(Extracted information)
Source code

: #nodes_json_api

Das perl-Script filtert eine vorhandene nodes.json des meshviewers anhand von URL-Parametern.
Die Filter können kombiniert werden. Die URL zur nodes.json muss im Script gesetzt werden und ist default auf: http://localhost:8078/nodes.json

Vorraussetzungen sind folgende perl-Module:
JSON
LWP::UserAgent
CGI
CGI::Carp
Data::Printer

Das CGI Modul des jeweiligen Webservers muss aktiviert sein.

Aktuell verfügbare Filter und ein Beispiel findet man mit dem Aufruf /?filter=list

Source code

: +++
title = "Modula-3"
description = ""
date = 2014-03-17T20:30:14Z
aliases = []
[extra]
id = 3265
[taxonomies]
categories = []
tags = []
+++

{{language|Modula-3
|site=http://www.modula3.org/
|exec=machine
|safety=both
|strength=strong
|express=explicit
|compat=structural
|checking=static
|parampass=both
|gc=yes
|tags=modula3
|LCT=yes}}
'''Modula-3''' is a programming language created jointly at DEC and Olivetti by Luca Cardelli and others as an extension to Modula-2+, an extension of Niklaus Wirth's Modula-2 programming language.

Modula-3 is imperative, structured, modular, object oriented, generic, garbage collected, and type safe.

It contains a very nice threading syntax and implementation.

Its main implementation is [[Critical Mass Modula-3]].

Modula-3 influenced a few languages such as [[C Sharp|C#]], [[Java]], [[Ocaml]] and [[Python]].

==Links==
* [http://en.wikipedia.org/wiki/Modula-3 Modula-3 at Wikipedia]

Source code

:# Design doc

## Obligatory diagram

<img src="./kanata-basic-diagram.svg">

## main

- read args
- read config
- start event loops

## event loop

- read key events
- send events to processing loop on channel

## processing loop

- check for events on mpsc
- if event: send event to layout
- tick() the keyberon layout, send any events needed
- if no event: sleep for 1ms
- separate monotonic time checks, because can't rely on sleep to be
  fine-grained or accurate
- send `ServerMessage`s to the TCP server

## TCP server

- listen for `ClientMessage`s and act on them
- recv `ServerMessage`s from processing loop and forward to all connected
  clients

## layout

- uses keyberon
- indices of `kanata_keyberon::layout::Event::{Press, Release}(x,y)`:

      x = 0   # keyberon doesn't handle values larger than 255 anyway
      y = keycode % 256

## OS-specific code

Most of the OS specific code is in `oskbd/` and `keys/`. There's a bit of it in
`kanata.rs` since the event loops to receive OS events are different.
(End Extracted information)
[Work instruction] State the number of lines in the data above that include the word "layout", leaving out any other words.

[Your solution] 4